Showdown is a PC VR demo built by Epic Games with Unreal Engine 4 (UE4). First shown at Oculus Connect 2014, Showdown presents an action cinematic in bullet-time slow motion; it was originally released for the
Oculus Rift.
We converted the Showdown demo to run on Meta Quest 2 with the goal of maintaining the visual fidelity of the PC version. The finished project runs on Quest 2 at a consistent 90 FPS. To reach that mark, we had to significantly optimize CPU and GPU performance for the mobile renderer.
In
our previous post, we examined how Application SpaceWarp (AppSW) improved the performance of Showdown and demonstrated how to profile the impact of AppSW and other render settings.
In this article, we’ll review how we converted Showdown to Quest 2, our conversion process, how to identify performance bottlenecks, and describe specific optimizations to address CPU and GPU heavy apps. This post is intended as a reference for developers porting their own project to Quest. We may mention settings or optimizations that weren’t used in Showdown but might be useful to other developers.
You can find the Quest app on App Lab and the project source code in the
Oculus fork of UE4.27. We recommend VR developers stay on the Oculus fork of UE4.27 until our support for VR in UE5 is ready for production use. See our documentation on
how to gain access to the Oculus fork and what it includes. Showdown for Quest depends on the forked version of Unreal Engine as it includes AppSW and the mobile tonemap subpass. These features have not been upstreamed to Epic’s repo yet at the time of this post’s publication.
Please note that while the Showdown app does run on Quest 1, all profiling and performance data in this doc were collected on Quest 2.
Our Process
Starting with the PC VR project, our conversion involved several phases:
Get the project building and running on Quest
Disable performance intensive features
Measure baseline performance
Optimize the stripped down project
Optimize individual features as we re-enable them
Re-enable feature
Measure performance impact
Optimize as needed
Building and Running
After opening a copy of the PC project in the Unreal Editor and adding Android to the Supported Platforms, there are some other less obvious settings to change. A quick way to find many of these settings is to use the Oculus Performance Window.
[Project Settings > Plugins > OculusVR > Launch Oculus Performance Window]
Project settings
Disable Mobile HDR - Mobile HDR is not currently supported by Quest. Disabling HDR lightens the load on the GPU as it reduces the data processed per pixel.
[Project Settings > Engine > Rendering > VR > Mobile HDR]
Enable Multi-View - This allows more efficient rendering in VR by processing tiles for both left and right eyes together.
[Project Settings > Engine > Rendering > VR > Mobile Multi-View]
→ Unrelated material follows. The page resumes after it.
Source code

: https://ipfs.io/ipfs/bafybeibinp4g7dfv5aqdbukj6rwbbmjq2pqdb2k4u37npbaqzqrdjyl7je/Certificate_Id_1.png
FFRDynamic - Adjust the foveation level automatically based on the GPU utilization. More info on FFR settings can be found
here.
[Project Settings > Plugins > OculusVR > Mobile]
Vulkan - We highly encourage using Vulkan on Quest. The Oculus fork of Unreal includes several Vulkan specific fixes and improvements. Vulkan is required for both AppSW and the tonemap subpass.
Additional details on setting up your project for Quest can be found
here.
Other changes we made to the project outside the scope of this document include:
Materials
Disable High Cost Features
Our next step was to get the project simplified as much as possible to get passable performance (at or above 60 FPS) on Quest. To do so we:
Hid any actors that weren’t essential to the overall experience. These included:
Disabled all particle emitters. They will be re-enabled one by one later in the process.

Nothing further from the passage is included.